Bien avant l’ère macronienne, le père Lucien-Marie Dorne, curé en Ardèche, était un adepte absolu des «premiers de cordée». Formé chez les scouts, ce prêtre catholique mort en 2006 à l’âge de 92 ans est le fondateur de la Famille missionnaire de Notre-Dame (FMND) qui défraie, ces temps-ci, la chronique à cause de son projet d’église monumentale à Saint-Pierre-de-Colombier. Enfin, il en est plus exactement le cofondateur.
Car, dans la vie de Dorne, il y a eu d’abord une «première de cordée», Augusta Bernard, devenue mère Marie-Augusta et patronne de religieuses. Il la rencontre à Annonay, son premier poste. Elle veut devenir bonne sœur. Mais est recalée pour cause de santé fragile.
«Très pieusards». Selon le pieux récit conté par la Famille missionnaire de Notre-Dame, d'autres jeunes filles qui ont le même ardent désir de devenir religieuses s'adressent, elles aussi, à Dorne. Le prêtre crée ses premières «cordées», comme il les appelle, elles sont les prémices de son mouvement. En 1946, il est nommé curé à Saint-Pierre-de-Colombier. Sa troupe de jeunes filles le suit.

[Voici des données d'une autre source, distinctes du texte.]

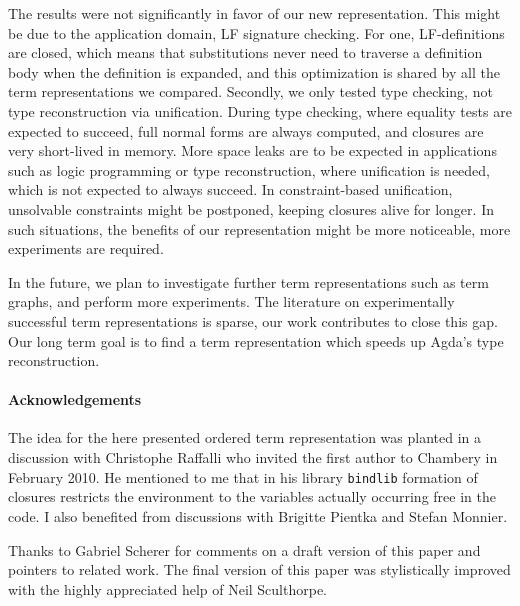 \documentclass[submission,copyright,creativecommons]{eptcs}
\begin{document}
The results were not significantly in favor of our new representation.
This might be due to the application domain, LF signature checking.
For one, LF-definitions are closed, which means that substitutions
never need to traverse a definition body when the definition is
expanded, and this optimization is shared by all the term
representations we compared.  Secondly, we only tested type checking,
not type reconstruction via unification.  During type checking, where
equality tests are expected to succeed, full normal forms are always
computed, and closures are very short-lived in memory.  More space
leaks are to be expected in applications such as logic programming or
type reconstruction, where unification is needed, which is not
expected to always succeed.   In constraint-based unification,
unsolvable constraints might be postponed, keeping closures alive for
longer.  In such situations, the benefits of our representation might
be more noticeable, more experiments are required.

In the future, we plan to investigate further term representations
such as term graphs, and perform more experiments.  The literature on
experimentally successful term representations is sparse, our work
contributes to close this gap.  Our long term goal is to find a
term representation which speeds up Agda's type reconstruction.


\paragraph*{Acknowledgements}
The idea for the here presented ordered term representation was
planted in a discussion with Christophe Raffalli who invited the first
author to Chambery in February 2010.  He mentioned to me that in his
library \texttt{bindlib} formation of closures restricts the
environment to the variables actually occurring free in the code.  I
also benefited from discussions with Brigitte Pientka and Stefan Monnier.

Thanks to Gabriel Scherer for comments on a draft version of this
paper and pointers to related work. 
The final version of this paper was stylistically improved with the highly appreciated help of Neil Sculthorpe.





\end{document}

Comme les habitantes du coin, certaines se mettent à travailler dans les «moulinages», les usines à soie de l'Ardèche. Cette même année, il édifie au sommet du village une statue, Notre-Dame-des-Neiges, et en fait un lieu de pèlerinage. Son mouvement conserve d'ailleurs une grande vénération pour la Vierge Marie.
En 1953, une deuxième communauté s’installe à Privas, toujours en Ardèche. En 1966, le mouvement de Dorne acquiert un vrai statut au sein de l’Eglise catholique. Depuis, la Famille missionnaire s’est agrandie. En France, elle dispose d’une douzaine de communautés, ainsi que d’une antenne à Rome. Le nombre de ses adeptes est un secret bien gardé, ils sont en tout cas au moins 200.

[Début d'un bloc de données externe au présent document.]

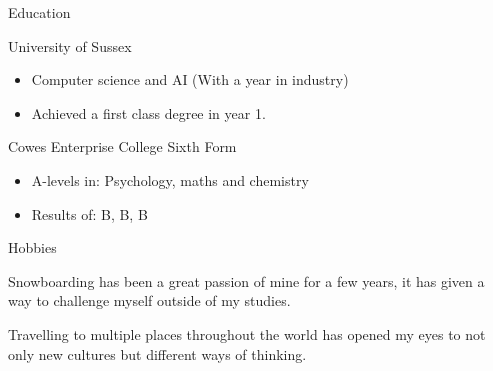 \documentclass[]{article}
\newlength{\tabin}
\newlength{\secsep}
\newcommand{\lineunder}{\vspace*{-8pt} \\ \hspace*{-6pt} \hrulefill \\ \vspace*{-15pt}}
\newenvironment{tabbedsection}[1]{
  \begin{list}{}{
      \setlength{\itemsep}{0pt}
      \setlength{\labelsep}{0pt}
      \setlength{\labelwidth}{0pt}
      \setlength{\leftmargin}{\tabin}
      \setlength{\rightmargin}{\tabin}
      \setlength{\listparindent}{0pt}
      \setlength{\parsep}{0pt}
      \setlength{\parskip}{0pt}
      \setlength{\partopsep}{0pt}
      \setlength{\topsep}{#1}
    }
  \item[]
}{\end{list}}
\newenvironment{resume_section}[1]{
  \filbreak
  \vspace{2\secsep}
  \textsc{\large#1}
  \lineunder
  \begin{tabbedsection}{\secsep}
}{\end{tabbedsection}}
\newenvironment{resume_subsection}[2][]{
  \textbf{#2} \hfill {\footnotesize #1} \hspace{2em}
  \begin{tabbedsection}{0.5\secsep}
}{\end{tabbedsection}}
\newenvironment{subitems}{
  \renewcommand{\labelitemi}{-}
  \begin{itemize}
      \setlength{\labelsep}{1em}
}{\end{itemize}}
\begin{document}
\begin{resume_section}{Education}
  \begin{resume_subsection}{University of Sussex}
    \begin{subitems}
      \item Computer science and AI (With a year in industry)
      \item Achieved a first class degree in year 1.
    \end{subitems}
  \end{resume_subsection}
  
  \begin{resume_subsection}{Cowes Enterprise College Sixth Form}
    \begin{subitems}
      \item A-levels in: Psychology, maths and chemistry
      \item Results of: B, B, B
     \end{subitems}
  \end{resume_subsection}
\end{resume_section}

\begin{resume_section}{Hobbies}
  \begin{resume_subsection}
   \item Snowboarding has been a great passion of mine for a few years, it has given a way to challenge myself outside of my studies.
   \item Travelling to multiple places throughout the world has opened my eyes to not only new cultures but different ways of thinking.
  \end{resume_subsection}
\end{resume_section}
\end{document}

De ces religieux, Pierre Vignon, l'un des meilleurs experts des dérives sectaires dans l'Eglise catholique, dit qu'ils sont «gentils», «très pieusards» et soutenus par une bourgeoisie catholique très traditionnelle. De fait, ils aiment dire le chapelet, partir en pèlerinage et défendre la stricte morale familiale catholique, y compris dans son opposition à la contraception.

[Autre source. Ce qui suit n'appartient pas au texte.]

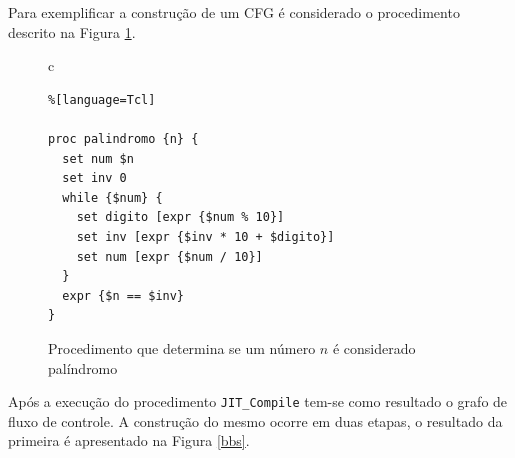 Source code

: Para exemplificar a construção de um CFG é considerado o procedimento
descrito na Figura \ref{fig:gray}.

\begin{figure}[h]
  \centering
  \begin{tabular}{c}
    \begin{lstlisting}%[language=Tcl]

proc palindromo {n} {
  set num $n
  set inv 0
  while {$num} {
    set digito [expr {$num % 10}]
    set inv [expr {$inv * 10 + $digito}]
    set num [expr {$num / 10}]
  }
  expr {$n == $inv}
}
    \end{lstlisting}
  \end{tabular}
  \caption{Procedimento que determina se um número $n$ é considerado palíndromo\label{fig:gray}}
\end{figure}

Após a execução do procedimento
\verb!JIT_Compile! tem-se como resultado o grafo de fluxo de
controle. A construção do mesmo ocorre em duas etapas, o resultado da
primeira é apresentado na Figura \ref{bbs}.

La Famille missionnaire est proche de mouvements ultraconservateurs comme les Scouts d'Europe ou les Associations familiales catholiques, très en pointe contre le mariage pour tous et la PMA pour toutes. Bref, des tradis qui ont gardé les rites d'un catholicisme populaire façon XIXe siècle. Dans cette galaxie traditionnaliste, il y a pire, c'est vrai. Mais quand même… «Ce sont des religieux très formatés», reconnaît Pierre Vignon. Et s'il y a des velléités de départ de la communauté, cela se fait dans la douleur.
Francs-maçons. L'actuel supérieur se fait appeler le père Bernard. Mais son vrai nom est Gérard Pinède. «C'est un ancien boulanger de l'Ardèche, converti par Dorne et qui a laissé sa fiancée pour devenir religieux, raconte Pierre Vignon. Il sourit toujours mais ne plie jamais.» Ça promet dans la bataille en cours pour la future basilique. D'après Pierre Vignon, le père Bernard a surtout une obsession, les francs-maçons qui, selon lui, veulent détruire l'Eglise catholique.